This document discusses computer languages, with emphasis on what is available for Linux and Unix environments. Linux is a generally attractive environment for software development particularly with "novel" computer languages as there are many languages of all sorts of different styles available for Linux.
Some people have "favorite" languages, and like to bash other languages. I feel, in contrast, that every language has a place under the sun. (Possibly even INTERCAL !)
I am a believer in the notion of using a variety of computer languages. I don't think that any one given language can most conveniently express all the things that people want computers to do.
C has the strength that it is quite ubiquitous, and has simple enough requirements for the underlying "system model" that it is useful for implementing operating systems;
Lisp offers the merits of representing both code and data as lists, providing higher order functions, and providing the ability to manipulate the representation of code at compile time via macros.
Perl allows building compact programs that quite powerfully manipulate text, and links to huge libraries of utilities.
Python brings together a somewhat "stricter" data model than Perl with a simpler syntax.
ML uses "theorem-proving" concepts to validate that the data manipulations expressed in a function validly correspond to the function's "signature," which is is helpful in verifying correctness of code.
Prolog uses backtracking and (seeming) indeterminism so that you describe answers rather than indicating how to calculate them. This is very useful when you know what answers you want, but either don't care or don't know the sequencing of how the result is to be found.
Programming Languages mini-HOWTO - A brief comparison of major programming languages for Linux and major libraries for creating graphical user interfaces (GUIs) under Linux
It seems to me that trying to briefly characterize languages to allow "quick selection of the best one" is a bit of a "fool's errand;" such an approach is unlikely to do any kind of justice to the languages.
A contest of Summer 2001 (sponsored by OCLUG ) was to write a program to find prime numbers; of various "victory metrics," the one I competed in was that of writing programs for the task in as many languages as possible.

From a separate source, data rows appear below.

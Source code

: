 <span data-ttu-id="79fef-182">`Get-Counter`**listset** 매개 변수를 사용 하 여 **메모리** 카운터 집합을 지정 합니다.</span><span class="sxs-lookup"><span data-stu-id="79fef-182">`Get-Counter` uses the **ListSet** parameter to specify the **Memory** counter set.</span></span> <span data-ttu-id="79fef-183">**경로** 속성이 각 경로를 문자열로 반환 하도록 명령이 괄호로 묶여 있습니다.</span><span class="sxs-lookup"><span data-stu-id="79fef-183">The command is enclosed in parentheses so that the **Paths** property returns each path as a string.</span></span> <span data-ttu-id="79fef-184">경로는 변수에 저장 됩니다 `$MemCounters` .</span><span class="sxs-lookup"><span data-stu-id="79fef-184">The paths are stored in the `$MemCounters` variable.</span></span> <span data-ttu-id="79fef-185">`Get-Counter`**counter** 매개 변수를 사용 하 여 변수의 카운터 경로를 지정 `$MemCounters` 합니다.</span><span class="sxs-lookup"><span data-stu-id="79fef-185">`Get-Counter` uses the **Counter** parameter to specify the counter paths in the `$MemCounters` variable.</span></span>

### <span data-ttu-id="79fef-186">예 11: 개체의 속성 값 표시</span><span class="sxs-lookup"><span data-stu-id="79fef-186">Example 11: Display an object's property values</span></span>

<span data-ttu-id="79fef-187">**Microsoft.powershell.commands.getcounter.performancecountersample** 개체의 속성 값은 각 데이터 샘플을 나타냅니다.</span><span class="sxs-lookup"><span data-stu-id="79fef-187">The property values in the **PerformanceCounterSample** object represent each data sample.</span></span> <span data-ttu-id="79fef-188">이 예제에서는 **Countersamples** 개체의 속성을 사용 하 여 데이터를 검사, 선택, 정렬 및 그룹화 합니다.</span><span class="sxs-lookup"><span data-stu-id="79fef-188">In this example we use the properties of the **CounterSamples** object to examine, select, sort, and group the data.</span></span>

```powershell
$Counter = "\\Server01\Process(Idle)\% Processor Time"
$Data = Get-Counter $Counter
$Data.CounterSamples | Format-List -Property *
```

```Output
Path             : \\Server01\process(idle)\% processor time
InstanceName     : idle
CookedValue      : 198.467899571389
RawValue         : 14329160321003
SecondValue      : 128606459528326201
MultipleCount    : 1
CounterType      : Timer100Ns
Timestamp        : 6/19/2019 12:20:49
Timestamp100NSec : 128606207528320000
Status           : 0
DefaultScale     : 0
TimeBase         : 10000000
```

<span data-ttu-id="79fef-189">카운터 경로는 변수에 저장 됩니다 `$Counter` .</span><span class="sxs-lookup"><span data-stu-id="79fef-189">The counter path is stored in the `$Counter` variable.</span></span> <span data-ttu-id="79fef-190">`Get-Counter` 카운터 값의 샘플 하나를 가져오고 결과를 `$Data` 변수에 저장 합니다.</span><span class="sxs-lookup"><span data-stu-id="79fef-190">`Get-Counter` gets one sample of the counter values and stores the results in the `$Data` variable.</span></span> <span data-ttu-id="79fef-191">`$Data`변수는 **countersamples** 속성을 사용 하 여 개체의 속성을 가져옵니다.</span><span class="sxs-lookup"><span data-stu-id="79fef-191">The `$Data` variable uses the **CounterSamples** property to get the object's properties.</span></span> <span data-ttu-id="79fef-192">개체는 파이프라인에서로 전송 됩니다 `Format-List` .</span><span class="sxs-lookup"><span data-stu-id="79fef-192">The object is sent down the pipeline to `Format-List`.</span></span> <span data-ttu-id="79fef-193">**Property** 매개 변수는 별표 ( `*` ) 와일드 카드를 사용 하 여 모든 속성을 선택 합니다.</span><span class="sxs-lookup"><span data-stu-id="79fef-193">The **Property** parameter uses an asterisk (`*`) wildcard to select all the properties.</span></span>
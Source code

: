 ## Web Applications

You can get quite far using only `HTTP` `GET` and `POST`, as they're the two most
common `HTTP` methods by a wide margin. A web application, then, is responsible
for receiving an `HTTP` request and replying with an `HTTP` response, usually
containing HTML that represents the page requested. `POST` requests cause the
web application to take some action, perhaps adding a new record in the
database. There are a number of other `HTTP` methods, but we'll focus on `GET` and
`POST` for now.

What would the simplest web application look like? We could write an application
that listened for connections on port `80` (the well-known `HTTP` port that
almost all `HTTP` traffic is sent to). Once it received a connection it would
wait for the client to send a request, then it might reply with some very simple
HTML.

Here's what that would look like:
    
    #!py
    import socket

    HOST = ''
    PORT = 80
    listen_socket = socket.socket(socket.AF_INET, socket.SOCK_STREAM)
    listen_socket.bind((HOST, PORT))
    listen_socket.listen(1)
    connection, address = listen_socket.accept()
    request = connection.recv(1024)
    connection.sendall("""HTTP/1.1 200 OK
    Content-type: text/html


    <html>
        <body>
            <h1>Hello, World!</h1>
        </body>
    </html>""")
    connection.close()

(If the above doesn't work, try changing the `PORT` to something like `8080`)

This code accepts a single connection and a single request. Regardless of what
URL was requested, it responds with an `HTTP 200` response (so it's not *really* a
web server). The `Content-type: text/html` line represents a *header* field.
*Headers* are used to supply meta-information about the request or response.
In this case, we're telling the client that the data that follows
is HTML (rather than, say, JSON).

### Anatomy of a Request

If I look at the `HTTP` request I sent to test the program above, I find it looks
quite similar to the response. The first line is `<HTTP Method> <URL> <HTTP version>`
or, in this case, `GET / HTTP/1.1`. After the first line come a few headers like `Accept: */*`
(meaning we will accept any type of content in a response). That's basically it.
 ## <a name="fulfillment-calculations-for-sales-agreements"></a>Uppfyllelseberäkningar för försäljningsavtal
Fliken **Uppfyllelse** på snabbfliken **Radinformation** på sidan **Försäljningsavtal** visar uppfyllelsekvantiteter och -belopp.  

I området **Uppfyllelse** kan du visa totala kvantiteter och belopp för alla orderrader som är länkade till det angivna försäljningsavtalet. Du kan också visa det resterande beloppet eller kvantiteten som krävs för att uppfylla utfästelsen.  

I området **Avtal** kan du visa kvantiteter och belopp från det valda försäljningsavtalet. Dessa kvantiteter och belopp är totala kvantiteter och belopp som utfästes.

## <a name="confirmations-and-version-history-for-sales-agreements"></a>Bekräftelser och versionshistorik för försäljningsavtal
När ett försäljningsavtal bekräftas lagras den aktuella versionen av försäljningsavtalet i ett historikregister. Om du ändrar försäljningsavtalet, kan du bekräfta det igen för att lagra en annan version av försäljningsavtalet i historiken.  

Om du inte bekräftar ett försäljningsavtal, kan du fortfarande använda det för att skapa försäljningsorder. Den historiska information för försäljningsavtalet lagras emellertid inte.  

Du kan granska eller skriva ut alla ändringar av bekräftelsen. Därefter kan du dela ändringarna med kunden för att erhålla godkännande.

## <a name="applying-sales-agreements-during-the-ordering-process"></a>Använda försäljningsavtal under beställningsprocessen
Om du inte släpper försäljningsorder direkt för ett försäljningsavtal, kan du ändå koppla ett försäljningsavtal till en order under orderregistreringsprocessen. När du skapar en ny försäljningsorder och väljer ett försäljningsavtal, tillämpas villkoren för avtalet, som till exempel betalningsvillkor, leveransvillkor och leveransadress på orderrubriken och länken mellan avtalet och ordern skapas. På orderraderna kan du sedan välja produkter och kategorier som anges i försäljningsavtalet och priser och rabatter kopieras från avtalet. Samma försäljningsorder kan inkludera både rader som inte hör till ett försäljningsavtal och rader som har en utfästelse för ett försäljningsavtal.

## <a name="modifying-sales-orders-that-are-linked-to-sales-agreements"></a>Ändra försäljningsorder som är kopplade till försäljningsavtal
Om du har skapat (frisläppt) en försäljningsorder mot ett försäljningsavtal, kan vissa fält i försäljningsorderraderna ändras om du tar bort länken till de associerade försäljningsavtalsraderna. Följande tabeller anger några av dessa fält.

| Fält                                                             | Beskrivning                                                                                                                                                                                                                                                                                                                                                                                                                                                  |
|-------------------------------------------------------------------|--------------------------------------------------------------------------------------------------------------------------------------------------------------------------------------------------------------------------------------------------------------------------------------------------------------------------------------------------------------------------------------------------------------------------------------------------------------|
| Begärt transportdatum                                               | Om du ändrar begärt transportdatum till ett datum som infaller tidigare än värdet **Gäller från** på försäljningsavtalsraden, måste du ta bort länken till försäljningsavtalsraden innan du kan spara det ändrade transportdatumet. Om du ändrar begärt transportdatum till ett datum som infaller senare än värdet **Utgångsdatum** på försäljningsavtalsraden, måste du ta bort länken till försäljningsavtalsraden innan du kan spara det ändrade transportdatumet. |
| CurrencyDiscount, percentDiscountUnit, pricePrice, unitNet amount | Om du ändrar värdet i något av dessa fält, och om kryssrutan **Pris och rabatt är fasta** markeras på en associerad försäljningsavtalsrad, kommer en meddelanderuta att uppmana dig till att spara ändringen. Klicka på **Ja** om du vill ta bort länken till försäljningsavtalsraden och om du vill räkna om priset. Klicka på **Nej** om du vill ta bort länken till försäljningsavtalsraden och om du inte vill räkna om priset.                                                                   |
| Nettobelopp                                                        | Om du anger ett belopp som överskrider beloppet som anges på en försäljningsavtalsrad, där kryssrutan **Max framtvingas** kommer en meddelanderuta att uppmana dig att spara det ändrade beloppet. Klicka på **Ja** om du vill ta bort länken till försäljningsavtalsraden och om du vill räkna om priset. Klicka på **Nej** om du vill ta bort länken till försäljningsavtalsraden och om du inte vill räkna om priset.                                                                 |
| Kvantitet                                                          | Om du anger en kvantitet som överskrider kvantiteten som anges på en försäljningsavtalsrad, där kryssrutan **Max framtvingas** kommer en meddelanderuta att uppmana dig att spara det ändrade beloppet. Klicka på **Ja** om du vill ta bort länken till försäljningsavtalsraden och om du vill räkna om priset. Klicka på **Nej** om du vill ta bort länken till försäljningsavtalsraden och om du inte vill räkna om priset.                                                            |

To be sure, this task showed off differences in the elegance of the use of different languages for the purpose. However, that particular problem is simple enough that it doesn't greatly exercise the expressiveness of many languages. To "prove" that Ada is "superior" to Standard ML, or vice-versa, requires taking on much more substantial challenges.
I won this contest in the cateory of "most languages," deploying a prime number sieve in Awk , Bash, BC (Unix binary calculator), C , Eiffel , CommonLisp , Modula2 , Modula3 , OCAML, Perl , Python , and Scheme .
Lisp material is in a separate article.
Java material is in a separate article.
Reflective languages are ones that are designed to conveniently allow programs to manipulate themselves and other programs. Languages that are characteristic of this include members of the Lisp family, Smalltalk, Forth , and, commonly, functional languages.
Reflectivity tends to be less common with Fortran or Algol-descended languages like C or Pascal (and their many descendants); for reflectivity to be particularly usable requires that the runtime environment include a language parser along with an interpreter or compiler, and the substantial complexity of parsing these languages tends to dictate against this.
Samples of code in Many Languages...
The most commonly used language features get their own syntax (whether they are abstract features or not). This could be called "the Perl philosophy of syntax".
The most commonly used of the abstractions get their own syntax. This could be called "the Python philosophy of syntax".
The most powerful and deepest of the abstractions get their own syntax. This could be called "the Lisp philosophy of syntax".